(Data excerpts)
*** Block opens ***
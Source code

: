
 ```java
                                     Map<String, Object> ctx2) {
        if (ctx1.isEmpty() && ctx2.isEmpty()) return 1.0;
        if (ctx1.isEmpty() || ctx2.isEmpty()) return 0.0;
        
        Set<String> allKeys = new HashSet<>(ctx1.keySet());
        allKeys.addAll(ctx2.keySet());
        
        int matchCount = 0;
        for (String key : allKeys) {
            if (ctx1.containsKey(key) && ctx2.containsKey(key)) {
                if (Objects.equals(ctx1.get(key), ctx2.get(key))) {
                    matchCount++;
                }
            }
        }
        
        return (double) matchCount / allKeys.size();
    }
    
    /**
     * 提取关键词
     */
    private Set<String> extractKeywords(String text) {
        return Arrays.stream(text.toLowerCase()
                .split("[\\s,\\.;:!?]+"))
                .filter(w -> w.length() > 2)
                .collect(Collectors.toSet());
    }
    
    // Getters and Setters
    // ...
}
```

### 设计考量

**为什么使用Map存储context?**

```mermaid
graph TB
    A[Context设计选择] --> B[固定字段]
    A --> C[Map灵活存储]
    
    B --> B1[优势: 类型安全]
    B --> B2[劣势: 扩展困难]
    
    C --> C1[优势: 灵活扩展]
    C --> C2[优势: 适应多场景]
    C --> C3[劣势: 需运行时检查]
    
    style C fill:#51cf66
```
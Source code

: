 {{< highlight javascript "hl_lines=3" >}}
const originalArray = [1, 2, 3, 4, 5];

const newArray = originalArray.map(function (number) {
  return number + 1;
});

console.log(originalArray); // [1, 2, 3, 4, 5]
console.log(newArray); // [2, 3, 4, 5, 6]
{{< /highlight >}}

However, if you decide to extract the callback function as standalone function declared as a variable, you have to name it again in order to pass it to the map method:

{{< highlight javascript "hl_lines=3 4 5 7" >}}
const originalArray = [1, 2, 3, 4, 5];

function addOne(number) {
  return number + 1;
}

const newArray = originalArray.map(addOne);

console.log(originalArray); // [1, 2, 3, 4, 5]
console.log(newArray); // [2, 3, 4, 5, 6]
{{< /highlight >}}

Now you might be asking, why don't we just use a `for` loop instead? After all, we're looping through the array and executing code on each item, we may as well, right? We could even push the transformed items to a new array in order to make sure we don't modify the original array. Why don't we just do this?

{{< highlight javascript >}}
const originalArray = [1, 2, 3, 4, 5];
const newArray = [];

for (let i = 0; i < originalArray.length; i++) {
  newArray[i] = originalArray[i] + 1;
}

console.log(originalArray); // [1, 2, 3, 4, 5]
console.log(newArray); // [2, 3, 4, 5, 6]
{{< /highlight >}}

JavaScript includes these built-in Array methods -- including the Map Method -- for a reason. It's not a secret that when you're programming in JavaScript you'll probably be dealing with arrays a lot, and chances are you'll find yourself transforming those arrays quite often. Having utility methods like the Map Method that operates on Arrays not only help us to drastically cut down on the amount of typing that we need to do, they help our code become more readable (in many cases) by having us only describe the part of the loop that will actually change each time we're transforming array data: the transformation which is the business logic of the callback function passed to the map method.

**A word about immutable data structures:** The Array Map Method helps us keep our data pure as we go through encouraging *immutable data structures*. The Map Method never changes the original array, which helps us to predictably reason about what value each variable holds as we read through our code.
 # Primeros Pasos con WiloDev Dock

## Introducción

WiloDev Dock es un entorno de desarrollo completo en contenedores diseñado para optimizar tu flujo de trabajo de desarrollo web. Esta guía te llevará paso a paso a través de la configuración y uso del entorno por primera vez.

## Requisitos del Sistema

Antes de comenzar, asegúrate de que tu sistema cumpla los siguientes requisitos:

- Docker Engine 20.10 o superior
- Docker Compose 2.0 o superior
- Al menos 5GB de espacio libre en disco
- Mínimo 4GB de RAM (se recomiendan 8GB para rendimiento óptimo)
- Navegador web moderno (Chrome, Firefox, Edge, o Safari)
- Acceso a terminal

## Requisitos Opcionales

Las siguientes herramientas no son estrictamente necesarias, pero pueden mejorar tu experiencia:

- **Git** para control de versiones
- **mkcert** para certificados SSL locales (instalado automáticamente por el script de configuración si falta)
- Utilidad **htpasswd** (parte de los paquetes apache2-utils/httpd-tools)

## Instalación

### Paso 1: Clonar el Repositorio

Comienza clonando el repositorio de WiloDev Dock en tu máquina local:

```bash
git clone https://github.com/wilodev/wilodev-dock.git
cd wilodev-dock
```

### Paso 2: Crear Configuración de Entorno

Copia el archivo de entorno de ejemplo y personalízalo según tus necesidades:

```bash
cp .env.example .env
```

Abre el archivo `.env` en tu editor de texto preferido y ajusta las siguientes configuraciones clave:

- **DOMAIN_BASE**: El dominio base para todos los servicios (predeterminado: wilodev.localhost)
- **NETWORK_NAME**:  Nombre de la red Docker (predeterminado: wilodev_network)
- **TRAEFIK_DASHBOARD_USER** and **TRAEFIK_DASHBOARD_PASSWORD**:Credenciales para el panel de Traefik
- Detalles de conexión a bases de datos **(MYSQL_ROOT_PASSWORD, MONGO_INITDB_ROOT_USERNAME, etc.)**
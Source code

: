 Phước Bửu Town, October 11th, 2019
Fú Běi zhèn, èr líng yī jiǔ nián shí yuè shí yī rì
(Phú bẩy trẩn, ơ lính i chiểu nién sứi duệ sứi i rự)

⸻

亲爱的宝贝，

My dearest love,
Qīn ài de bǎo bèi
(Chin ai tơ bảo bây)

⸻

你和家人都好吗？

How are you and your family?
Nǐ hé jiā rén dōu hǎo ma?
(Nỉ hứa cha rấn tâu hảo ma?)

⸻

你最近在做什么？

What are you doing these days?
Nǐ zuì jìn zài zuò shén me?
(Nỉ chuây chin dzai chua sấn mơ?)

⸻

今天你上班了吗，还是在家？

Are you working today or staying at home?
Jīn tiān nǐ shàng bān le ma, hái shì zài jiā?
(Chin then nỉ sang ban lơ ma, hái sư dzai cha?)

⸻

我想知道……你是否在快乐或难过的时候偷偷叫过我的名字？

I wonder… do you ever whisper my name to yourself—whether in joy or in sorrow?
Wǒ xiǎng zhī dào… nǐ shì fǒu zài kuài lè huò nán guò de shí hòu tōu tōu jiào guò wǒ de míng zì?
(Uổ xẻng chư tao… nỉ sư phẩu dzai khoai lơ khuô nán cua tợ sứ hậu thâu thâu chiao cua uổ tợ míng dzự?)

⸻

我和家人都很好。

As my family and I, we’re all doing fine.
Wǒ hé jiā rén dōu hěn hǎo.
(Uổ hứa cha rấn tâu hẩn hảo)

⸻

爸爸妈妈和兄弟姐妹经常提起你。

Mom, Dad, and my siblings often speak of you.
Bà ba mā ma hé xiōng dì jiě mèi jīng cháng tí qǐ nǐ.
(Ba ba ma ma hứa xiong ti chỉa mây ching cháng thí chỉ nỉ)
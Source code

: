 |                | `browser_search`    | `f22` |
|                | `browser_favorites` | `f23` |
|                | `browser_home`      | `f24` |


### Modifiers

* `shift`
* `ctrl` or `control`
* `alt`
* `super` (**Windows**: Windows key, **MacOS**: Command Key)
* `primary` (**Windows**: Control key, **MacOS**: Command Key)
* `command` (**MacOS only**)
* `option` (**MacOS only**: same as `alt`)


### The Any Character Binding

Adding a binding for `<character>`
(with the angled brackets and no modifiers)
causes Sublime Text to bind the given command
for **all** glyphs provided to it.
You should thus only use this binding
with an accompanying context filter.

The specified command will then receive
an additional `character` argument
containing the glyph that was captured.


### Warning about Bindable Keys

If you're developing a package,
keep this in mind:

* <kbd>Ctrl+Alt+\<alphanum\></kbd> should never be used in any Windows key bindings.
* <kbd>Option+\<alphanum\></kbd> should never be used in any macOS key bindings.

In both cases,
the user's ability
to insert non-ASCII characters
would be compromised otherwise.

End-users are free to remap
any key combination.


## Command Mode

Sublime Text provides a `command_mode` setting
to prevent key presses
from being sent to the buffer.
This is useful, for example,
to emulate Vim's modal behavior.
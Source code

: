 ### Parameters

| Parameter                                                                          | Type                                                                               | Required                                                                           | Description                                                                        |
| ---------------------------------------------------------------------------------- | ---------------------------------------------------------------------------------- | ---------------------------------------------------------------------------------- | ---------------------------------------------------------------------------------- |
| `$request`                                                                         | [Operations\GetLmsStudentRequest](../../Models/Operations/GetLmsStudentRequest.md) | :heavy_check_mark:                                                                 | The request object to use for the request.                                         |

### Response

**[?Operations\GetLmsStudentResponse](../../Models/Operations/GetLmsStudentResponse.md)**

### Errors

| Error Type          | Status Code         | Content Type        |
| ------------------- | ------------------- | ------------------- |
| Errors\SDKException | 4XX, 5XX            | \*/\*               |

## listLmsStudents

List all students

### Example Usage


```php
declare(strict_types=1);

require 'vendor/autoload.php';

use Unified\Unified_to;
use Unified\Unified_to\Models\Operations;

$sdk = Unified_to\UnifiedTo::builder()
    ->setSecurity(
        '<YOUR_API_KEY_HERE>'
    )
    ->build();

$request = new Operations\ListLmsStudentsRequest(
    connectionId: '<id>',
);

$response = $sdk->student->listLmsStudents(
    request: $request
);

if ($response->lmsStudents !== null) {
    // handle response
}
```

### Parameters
*** Block closes ***
▶ **AIM OF THE EXERCISE**
Above are the records; from them, give again exactly the lines from the one containing "### The Any Character Binding" through the one containing "The specified command will then receive", both included.

▶ **SOLUTION TO THIS PROBLEM**
### The Any Character Binding

Adding a binding for `<character>`
(with the angled brackets and no modifiers)
causes Sublime Text to bind the given command
for **all** glyphs provided to it.
You should thus only use this binding
with an accompanying context filter.

The specified command will then receive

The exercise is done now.